Task description
Please say how many lines in the records contain the word "的体是一个隐式的", giving only the number.

Exercise materials

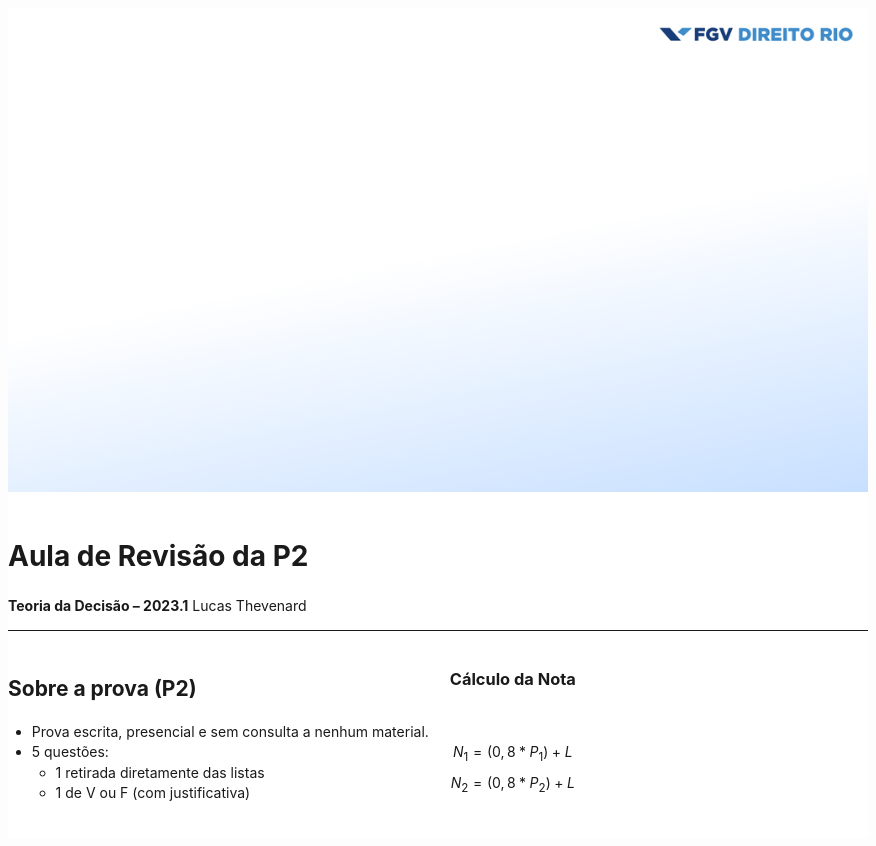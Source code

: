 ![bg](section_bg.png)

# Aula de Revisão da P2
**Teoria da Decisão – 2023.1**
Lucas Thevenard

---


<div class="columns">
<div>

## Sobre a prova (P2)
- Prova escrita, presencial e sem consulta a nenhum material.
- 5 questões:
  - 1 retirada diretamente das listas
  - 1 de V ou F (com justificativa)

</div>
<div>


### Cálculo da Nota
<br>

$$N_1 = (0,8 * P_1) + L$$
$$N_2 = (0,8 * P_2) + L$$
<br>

--

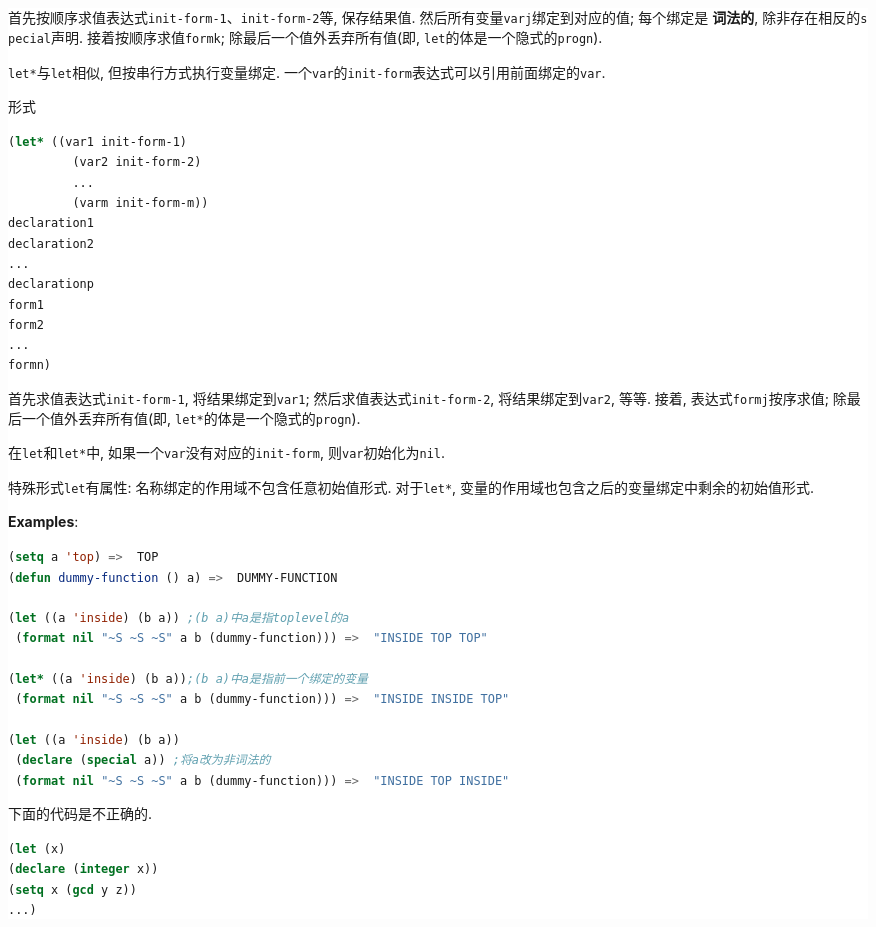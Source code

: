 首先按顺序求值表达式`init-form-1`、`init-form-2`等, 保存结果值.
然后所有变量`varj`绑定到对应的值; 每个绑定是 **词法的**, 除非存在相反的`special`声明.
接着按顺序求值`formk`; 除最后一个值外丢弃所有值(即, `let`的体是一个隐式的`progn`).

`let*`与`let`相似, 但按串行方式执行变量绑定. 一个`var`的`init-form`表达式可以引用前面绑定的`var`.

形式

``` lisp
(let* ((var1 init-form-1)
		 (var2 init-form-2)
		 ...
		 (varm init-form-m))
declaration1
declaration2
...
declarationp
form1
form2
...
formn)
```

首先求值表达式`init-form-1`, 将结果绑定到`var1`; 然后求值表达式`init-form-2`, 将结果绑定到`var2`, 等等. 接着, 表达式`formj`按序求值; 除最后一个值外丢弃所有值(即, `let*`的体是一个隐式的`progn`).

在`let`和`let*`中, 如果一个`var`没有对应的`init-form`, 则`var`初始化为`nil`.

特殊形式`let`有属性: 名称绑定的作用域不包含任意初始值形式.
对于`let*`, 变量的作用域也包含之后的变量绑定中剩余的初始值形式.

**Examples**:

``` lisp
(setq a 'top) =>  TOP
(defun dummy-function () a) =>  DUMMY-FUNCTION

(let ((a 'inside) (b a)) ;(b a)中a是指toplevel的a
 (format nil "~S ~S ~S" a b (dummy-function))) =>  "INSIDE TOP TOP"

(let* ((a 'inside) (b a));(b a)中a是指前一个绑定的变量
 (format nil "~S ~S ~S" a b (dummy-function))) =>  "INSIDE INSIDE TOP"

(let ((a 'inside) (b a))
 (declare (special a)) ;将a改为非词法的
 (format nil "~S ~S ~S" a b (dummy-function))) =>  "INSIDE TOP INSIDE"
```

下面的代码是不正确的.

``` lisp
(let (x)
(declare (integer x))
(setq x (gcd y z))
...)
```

Answer below
2